Tai said he emphasized to the legislators that student journalists produce quality journalism and should have the same free speech rights afforded to their professional counterparts. He said the Hazelwood decision has been over-applied and has led school administrators to censor quality stories because they might make a school look bad.
“I think it’s important for journalists to stand up for these freedoms,” Tai said.
Missouri Association of School Administrators sent a letter expressing concern about the bill Monday, arguing that while it is well-intentioned, school districts could be held liable for student journalists’ speech.
“This is extremely concerning and will likely have the practical effect of districts simply canceling their programs,” the letter states. Nobody from the association testified at the hearing.

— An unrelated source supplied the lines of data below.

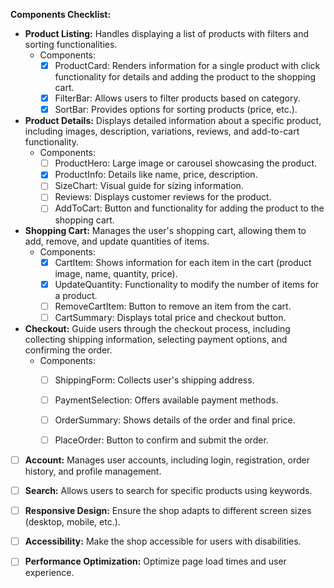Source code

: **Components Checklist:**

* **Product Listing:** Handles displaying a list of products with filters and sorting functionalities. 
    * Components: 
        - [x] ProductCard: Renders information for a single product with click functionality for details and adding the product to the shopping cart.
        - [x] FilterBar: Allows users to filter products based on category.
        - [x] SortBar: Provides options for sorting products (price, etc.).
              
* **Product Details:** Displays detailed information about a specific product, including images, description, variations, reviews, and add-to-cart functionality.
    * Components: 
        - [ ] ProductHero: Large image or carousel showcasing the product.
        - [x] ProductInfo: Details like name, price, description.
        - [ ] SizeChart: Visual guide for sizing information.
        - [ ] Reviews: Displays customer reviews for the product.
        - [ ] AddToCart: Button and functionality for adding the product to the shopping cart.

* **Shopping Cart:** Manages the user's shopping cart, allowing them to add, remove, and update quantities of items. 
    * Components: 
        - [x] CartItem: Shows information for each item in the cart (product image, name, quantity, price).
        - [x] UpdateQuantity: Functionality to modify the number of items for a product.
        - [ ] RemoveCartItem: Button to remove an item from the cart.
        - [ ] CartSummary: Displays total price and checkout button.

* **Checkout:** Guide users through the checkout process, including collecting shipping information, selecting payment options, and confirming the order.
    * Components: 
        - [ ] ShippingForm: Collects user's shipping address.
        - [ ] PaymentSelection: Offers available payment methods.
        - [ ] OrderSummary: Shows details of the order and final price.
        - [ ] PlaceOrder: Button to confirm and submit the order.


- [ ] **Account:** Manages user accounts, including login, registration, order history, and profile management.
  
- [ ] **Search:** Allows users to search for specific products using keywords.


- [ ] **Responsive Design:** Ensure the shop adapts to different screen sizes (desktop, mobile, etc.).
- [ ] **Accessibility:** Make the shop accessible for users with disabilities.
- [ ] **Performance Optimization:** Optimize page load times and user experience.
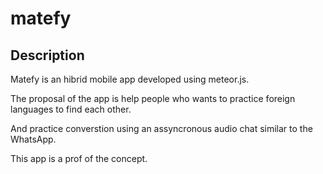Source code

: # matefy

## Description

Matefy is an hibrid mobile app developed using meteor.js.

The proposal of the app is help people who wants to practice foreign languages to find each other.

And practice converstion using an assyncronous audio chat similar to the WhatsApp.

This app is a prof of the concept.
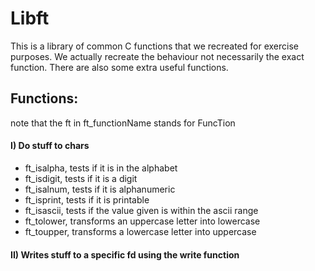 # Libft
This is a library of common C functions that we recreated for exercise purposes. We actually recreate the behaviour not necessarily the exact function. There are also some extra useful functions.


## Functions:

note that the ft in ft_functionName stands for FuncTion
#### I) Do stuff to chars
- ft_isalpha, tests if it is in the alphabet
- ft_isdigit, tests if it is a digit
- ft_isalnum, tests if it is alphanumeric
- ft_isprint, tests if it is printable
- ft_isascii, tests if the value given is within the ascii range
- ft_tolower, transforms an uppercase letter into lowercase
- ft_toupper, transforms a lowercase letter into uppercase
#### II) Writes stuff to a specific fd using the write function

Haahr, who introduced the bill in early January, said there is a lot of interest around protecting free speech given what happened at the protest at the University of Missouri.

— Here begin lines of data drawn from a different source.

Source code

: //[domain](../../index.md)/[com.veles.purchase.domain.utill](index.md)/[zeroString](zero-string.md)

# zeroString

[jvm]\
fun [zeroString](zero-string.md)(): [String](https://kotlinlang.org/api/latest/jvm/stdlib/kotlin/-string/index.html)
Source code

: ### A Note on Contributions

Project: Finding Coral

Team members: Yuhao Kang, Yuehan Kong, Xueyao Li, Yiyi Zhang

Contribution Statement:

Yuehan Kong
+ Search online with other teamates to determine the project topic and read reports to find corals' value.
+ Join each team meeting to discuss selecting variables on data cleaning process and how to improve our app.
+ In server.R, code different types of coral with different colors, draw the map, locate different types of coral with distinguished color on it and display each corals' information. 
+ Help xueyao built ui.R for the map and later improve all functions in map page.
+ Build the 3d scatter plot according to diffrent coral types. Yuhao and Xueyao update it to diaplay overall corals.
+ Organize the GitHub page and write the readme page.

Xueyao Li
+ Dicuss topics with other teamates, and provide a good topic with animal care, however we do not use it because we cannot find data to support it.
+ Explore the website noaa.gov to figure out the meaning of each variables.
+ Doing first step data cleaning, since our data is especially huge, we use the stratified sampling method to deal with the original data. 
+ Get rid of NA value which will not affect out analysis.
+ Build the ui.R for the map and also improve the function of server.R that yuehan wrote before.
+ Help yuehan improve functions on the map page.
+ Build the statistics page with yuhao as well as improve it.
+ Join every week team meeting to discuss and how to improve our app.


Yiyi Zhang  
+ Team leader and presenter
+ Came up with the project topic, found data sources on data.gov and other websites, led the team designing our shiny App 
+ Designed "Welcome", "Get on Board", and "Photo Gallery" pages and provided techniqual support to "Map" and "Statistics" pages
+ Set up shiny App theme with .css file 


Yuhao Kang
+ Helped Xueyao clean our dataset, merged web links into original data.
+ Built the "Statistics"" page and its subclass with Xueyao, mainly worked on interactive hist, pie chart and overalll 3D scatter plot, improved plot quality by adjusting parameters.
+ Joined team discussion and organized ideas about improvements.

“It could not be more timely than it is right now,” Haahr said.
A number of other free speech advocates also testified at the hearing, including Mitch Eden, president of the Missouri Journalism Education Association and Meredith Wright, a student editor at Kirkwood High School.
Three other states — Washington, Nebraska and New Jersey — have seen similar pieces of legislation filed as part of a nationwide New Voices campaign led by the SPLC that aims to restore free speech rights for students journalists state by state. Inspired by North Dakota’s unanimous passage of the John Wall New Voices Act last year, about 20 states have ongoing campaigns to pass their own New Voices Acts.